DATASET EXTRACT below:
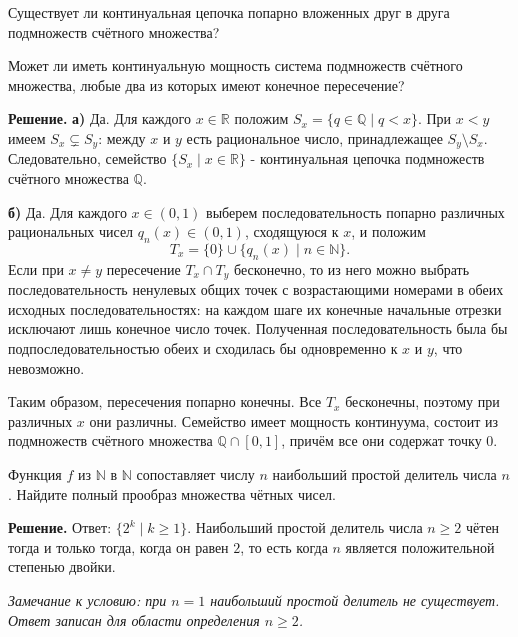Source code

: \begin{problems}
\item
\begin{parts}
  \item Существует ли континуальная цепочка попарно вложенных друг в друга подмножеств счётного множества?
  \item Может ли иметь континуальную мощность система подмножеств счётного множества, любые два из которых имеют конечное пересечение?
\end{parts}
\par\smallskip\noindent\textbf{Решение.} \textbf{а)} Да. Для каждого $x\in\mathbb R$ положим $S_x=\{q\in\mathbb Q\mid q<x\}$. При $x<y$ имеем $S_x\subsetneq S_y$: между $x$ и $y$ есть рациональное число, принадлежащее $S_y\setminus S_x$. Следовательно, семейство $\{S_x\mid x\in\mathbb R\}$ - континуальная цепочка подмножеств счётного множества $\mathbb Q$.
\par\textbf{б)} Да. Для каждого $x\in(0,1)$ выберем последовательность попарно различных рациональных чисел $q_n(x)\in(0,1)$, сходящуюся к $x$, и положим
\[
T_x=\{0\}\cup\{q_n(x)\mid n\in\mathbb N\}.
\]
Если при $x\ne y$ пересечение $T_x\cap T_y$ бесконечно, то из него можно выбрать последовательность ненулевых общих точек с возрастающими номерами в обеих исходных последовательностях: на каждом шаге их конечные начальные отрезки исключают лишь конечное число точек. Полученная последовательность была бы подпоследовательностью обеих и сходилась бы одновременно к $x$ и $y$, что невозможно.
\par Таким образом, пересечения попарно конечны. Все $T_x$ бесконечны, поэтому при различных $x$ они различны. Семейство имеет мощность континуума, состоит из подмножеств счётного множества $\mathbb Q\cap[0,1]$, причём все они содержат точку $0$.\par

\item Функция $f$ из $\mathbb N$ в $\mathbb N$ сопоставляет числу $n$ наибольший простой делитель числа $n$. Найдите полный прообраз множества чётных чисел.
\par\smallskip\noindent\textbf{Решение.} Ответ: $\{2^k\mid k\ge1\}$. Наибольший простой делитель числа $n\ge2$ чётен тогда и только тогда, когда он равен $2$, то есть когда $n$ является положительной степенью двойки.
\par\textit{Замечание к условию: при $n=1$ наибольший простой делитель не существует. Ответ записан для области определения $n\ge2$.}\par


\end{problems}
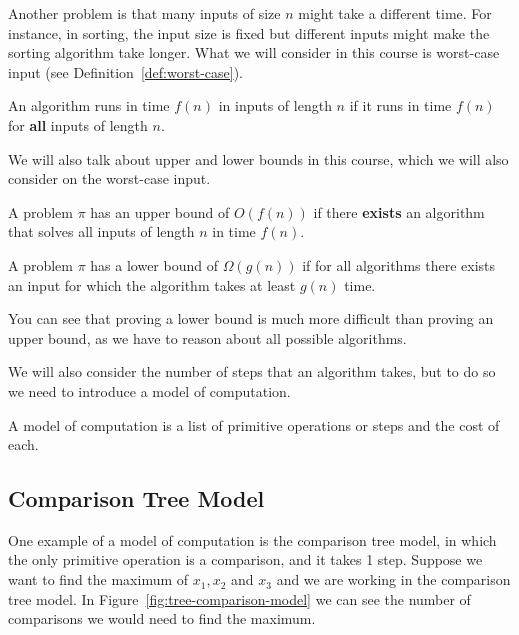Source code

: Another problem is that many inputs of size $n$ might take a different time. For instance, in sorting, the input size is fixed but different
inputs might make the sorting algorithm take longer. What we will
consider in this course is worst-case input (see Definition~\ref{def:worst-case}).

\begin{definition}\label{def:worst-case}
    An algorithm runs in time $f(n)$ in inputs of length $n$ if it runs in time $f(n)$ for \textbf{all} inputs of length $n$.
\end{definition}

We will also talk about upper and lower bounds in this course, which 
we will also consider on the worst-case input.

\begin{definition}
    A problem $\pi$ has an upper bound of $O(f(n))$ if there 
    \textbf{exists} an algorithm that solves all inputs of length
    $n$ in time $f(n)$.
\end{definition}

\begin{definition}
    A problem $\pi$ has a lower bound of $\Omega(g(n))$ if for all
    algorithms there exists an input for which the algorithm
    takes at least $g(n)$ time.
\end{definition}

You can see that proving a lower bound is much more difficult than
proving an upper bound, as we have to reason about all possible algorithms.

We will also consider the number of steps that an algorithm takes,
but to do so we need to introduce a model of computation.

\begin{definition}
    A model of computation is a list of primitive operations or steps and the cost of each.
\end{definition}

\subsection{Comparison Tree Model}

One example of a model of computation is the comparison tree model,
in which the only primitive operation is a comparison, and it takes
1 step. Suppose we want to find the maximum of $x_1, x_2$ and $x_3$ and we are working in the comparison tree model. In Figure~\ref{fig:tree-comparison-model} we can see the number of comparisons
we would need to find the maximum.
End of DATASET EXTRACT.
--- ASSIGNED TASK ---
Please set down exactly the lines from the first line of the data above through the line with "содержат точку $0$.\par", both included, leaving out the pictures.

--- RESPONSE TO THE TASK ---
Source code

: \begin{problems}
\item
\begin{parts}
  \item Существует ли континуальная цепочка попарно вложенных друг в друга подмножеств счётного множества?
  \item Может ли иметь континуальную мощность система подмножеств счётного множества, любые два из которых имеют конечное пересечение?
\end{parts}
\par\smallskip\noindent\textbf{Решение.} \textbf{а)} Да. Для каждого $x\in\mathbb R$ положим $S_x=\{q\in\mathbb Q\mid q<x\}$. При $x<y$ имеем $S_x\subsetneq S_y$: между $x$ и $y$ есть рациональное число, принадлежащее $S_y\setminus S_x$. Следовательно, семейство $\{S_x\mid x\in\mathbb R\}$ - континуальная цепочка подмножеств счётного множества $\mathbb Q$.
\par\textbf{б)} Да. Для каждого $x\in(0,1)$ выберем последовательность попарно различных рациональных чисел $q_n(x)\in(0,1)$, сходящуюся к $x$, и положим
\[
T_x=\{0\}\cup\{q_n(x)\mid n\in\mathbb N\}.
\]
Если при $x\ne y$ пересечение $T_x\cap T_y$ бесконечно, то из него можно выбрать последовательность ненулевых общих точек с возрастающими номерами в обеих исходных последовательностях: на каждом шаге их конечные начальные отрезки исключают лишь конечное число точек. Полученная последовательность была бы подпоследовательностью обеих и сходилась бы одновременно к $x$ и $y$, что невозможно.
\par Таким образом, пересечения попарно конечны. Все $T_x$ бесконечны, поэтому при различных $x$ они различны. Семейство имеет мощность континуума, состоит из подмножеств счётного множества $\mathbb Q\cap[0,1]$, причём все они содержат точку $0$.\par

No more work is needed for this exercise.